The Technologies of the HyperStack

The Technologies of the Saint Patrick’s Confessio Hypertext Stack by Randall Cream by Randall Cream

1. Introduction

The Saint Patrick’s Confessio HyperStack, considered at its most basic, delivers an updated edition of Saint Patrick’s Confessio and transposes the printed page into the electronic medium; in this, it follows in the well-established genre of Digital Editions.

But the HyperStack Confessio project undertakes more than merely transposing the printed page into the new medium. In addition to offering all that the printed page provides, the project works to build layers of accessibility to the Confessio, allowing users to negotiate the byzantine documentary history of this important text.

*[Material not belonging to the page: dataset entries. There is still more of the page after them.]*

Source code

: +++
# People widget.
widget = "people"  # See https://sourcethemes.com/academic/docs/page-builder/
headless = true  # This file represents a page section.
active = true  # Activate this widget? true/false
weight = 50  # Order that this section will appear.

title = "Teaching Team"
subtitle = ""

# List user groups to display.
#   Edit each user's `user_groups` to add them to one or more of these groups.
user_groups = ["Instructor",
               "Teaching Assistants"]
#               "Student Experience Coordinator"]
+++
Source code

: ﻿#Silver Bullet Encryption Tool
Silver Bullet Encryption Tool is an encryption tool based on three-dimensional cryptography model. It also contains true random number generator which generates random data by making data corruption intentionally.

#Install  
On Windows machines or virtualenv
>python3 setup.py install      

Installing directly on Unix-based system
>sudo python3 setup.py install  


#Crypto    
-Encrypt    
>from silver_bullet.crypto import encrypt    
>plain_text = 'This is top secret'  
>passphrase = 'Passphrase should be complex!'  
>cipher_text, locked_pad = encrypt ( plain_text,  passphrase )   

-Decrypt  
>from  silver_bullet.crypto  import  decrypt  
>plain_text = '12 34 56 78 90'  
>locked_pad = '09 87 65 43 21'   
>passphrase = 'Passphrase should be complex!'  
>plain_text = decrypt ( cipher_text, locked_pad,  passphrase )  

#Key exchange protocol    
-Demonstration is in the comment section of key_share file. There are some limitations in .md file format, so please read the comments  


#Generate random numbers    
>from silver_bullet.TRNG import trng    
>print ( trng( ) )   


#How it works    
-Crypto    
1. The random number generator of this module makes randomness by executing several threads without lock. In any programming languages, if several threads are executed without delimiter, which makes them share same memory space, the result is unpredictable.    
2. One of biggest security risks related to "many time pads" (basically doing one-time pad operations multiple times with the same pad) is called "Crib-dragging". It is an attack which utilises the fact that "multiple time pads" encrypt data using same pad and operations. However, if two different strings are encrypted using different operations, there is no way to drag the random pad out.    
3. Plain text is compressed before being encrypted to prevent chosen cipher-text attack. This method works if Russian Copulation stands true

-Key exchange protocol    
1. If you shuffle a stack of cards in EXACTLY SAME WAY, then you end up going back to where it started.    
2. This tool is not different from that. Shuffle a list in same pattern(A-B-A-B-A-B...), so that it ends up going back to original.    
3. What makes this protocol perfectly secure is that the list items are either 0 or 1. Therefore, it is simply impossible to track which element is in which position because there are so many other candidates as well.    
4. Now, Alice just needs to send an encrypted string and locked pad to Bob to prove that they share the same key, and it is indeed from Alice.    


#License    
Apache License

But why construct these layers at all? Why not just provide unencumbered access to the thing itself? Unfortunately, the Confessio that we have enjoyed for 1500 years is just that—a layered text. All of the surviving manuscript copies have sophistications, errors, emendations, and other artifices that require the reader to navigate the text as a layered document.

The sophistications and errors of this ancient text are more easily revealed, by comparing surviving witnesses, than the text itself. What is it that Patrick actually wrote? With the oldest surviving manuscript more than three hundered years younger than Patrick himself, this question is difficult, if not impossible to answer.

But answering this question is the aim of the Confessio HyperStack project.

2. Technologies of the HyperStack

The technologies of the Confessio HyperStack project can be divided into four components: Technologies of the Text, Technologies for Images, Multimedia Technologies, and Server-Side Technologies.

2.1. Textual Technologies

At the core of the HyperStack is the text of the Confessio, written by Patrick in the fifth century. Taken from Ludwig Bieler’s authoritative edition of 1950 the text of the Confessio and Epistola is at the heart of the HyperStack project.

Much of the work of the HyperStack project has consisted of generating the highly-specialized XML files that anchor the Confessio and Epistola, allowing for easy connection with the other elements of the HyperStack. In order to facilitate a granular level of connection with each individual word of the original text, both the Confessio and the Epistola were tokenized, with every single word receiving a unique XML ID. Constructed by Dr Franz Fischer, these XML files represent the backbone of the project and coordinate each of the other elements of the stack.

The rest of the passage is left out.